REQUIRED ACTION:
Exactly those lines that run from the one containing "Una vegada actualitzades" through the last line of the entries below should be printed, and no others.

Stored items:
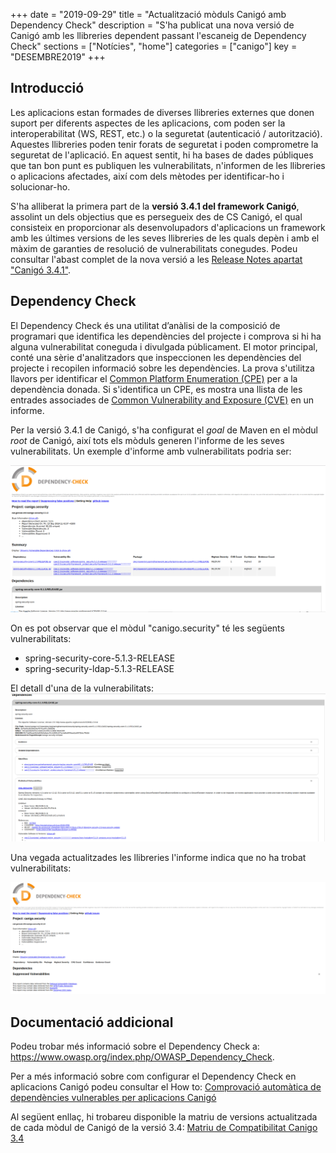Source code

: +++
date        = "2019-09-29"
title       = "Actualització mòduls Canigó amb Dependency Check"
description = "S'ha publicat una nova versió de Canigó amb les llibreries dependent passant l'escaneig de Dependency Check"
sections    = ["Notícies", "home"]
categories  = ["canigo"]
key         = "DESEMBRE2019"
+++

## Introducció

Les aplicacions estan formades de diverses llibreries externes que donen suport per diferents aspectes de les aplicacions, com poden ser la interoperabilitat (WS, REST, etc.) o la seguretat (autenticació / autorització). Aquestes llibreries poden tenir forats de seguretat i poden comprometre la seguretat de l'aplicació. En aquest sentit, hi ha bases de dades públiques que tan bon punt es publiquen les vulnerabilitats, n'informen de les llibreries o aplicacions afectades, així com dels mètodes per identificar-ho i solucionar-ho.

S'ha alliberat la primera part de la **versió 3.4.1 del framework Canigó**, assolint un dels objectius que es persegueix des de CS Canigó, el qual consisteix en proporcionar als desenvolupadors d'aplicacions un framework amb les últimes versions de les seves llibreries de les quals depèn i amb el màxim de garanties de resolució de vulnerabilitats conegudes. Podeu consultar l'abast complet de la nova versió a les [Release Notes apartat "Canigó 3.4.1"](/canigo-download-related/release-notes-canigo-34).

## Dependency Check

El Dependency Check és una utilitat d’anàlisi de la composició de programari que identifica les dependències del projecte i comprova si hi ha alguna vulnerabilitat coneguda i divulgada públicament. El motor principal, conté una sèrie d'analitzadors que inspeccionen les dependències del projecte i recopilen informació sobre les dependències. La prova s'utilitza llavors per identificar el [Common Platform Enumeration (CPE)](https://nvd.nist.gov/products/cpe) per a la dependència donada. Si s'identifica un CPE, es mostra una llista de les entrades associades de [Common Vulnerability and Exposure (CVE)](https://cve.mitre.org/) en un informe.

Per la versió 3.4.1 de Canigó, s'ha configurat el _goal_ de Maven en el mòdul _root_ de Canigó, així tots els mòduls generen l'informe de les seves vulnerabilitats. Un exemple d'informe amb vulnerabilitats podria ser:

![Exemple informe vulnerabilitats](/images/news/2019-09-12-Actualitzacio_moduls_Canigo_Dependency_check_vulnerabilities-report.png)

On es pot observar que el mòdul "canigo.security" té les següents vulnerabilitats:

- spring-security-core-5.1.3-RELEASE
- spring-security-ldap-5.1.3-RELEASE

El detall d'una de la vulnerabilitats:
![Exemple detall informe vulnerabilitats](/images/news/2019-09-12-Actualitzacio_moduls_Canigo_Dependency_check_vulnerabilities-report-detail.png)

Una vegada actualitzades les llibreries l'informe indica que no ha trobat vulnerabilitats:

![Exemple després actualització informe vulnerabilitats](/images/news/2019-09-12-Actualitzacio_moduls_Canigo_Dependency_check_vulnerabilities-report-after.png)

## Documentació addicional

Podeu trobar més informació sobre el Dependency Check a: https://www.owasp.org/index.php/OWASP_Dependency_Check.

Per a més informació sobre com configurar el Dependency Check en aplicacions Canigó podeu consultar el How to: [Comprovació automàtica de dependències vulnerables per aplicacions Canigó](/drafts/2019-08-13-Howto-Dependency-check/)

Al següent enllaç, hi trobareu disponible la matriu de versions actualitzada de cada mòdul de Canigó de la versió 3.4: 
[Matriu de Compatibilitat Canigo 3.4](/canigo-download-related/matrius-compatibilitats/)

ANSWER SECTION:
Una vegada actualitzades les llibreries l'informe indica que no ha trobat vulnerabilitats:

![Exemple després actualització informe vulnerabilitats](/images/news/2019-09-12-Actualitzacio_moduls_Canigo_Dependency_check_vulnerabilities-report-after.png)

## Documentació addicional

Podeu trobar més informació sobre el Dependency Check a: https://www.owasp.org/index.php/OWASP_Dependency_Check.

Per a més informació sobre com configurar el Dependency Check en aplicacions Canigó podeu consultar el How to: [Comprovació automàtica de dependències vulnerables per aplicacions Canigó](/drafts/2019-08-13-Howto-Dependency-check/)

Al següent enllaç, hi trobareu disponible la matriu de versions actualitzada de cada mòdul de Canigó de la versió 3.4: 
[Matriu de Compatibilitat Canigo 3.4](/canigo-download-related/matrius-compatibilitats/)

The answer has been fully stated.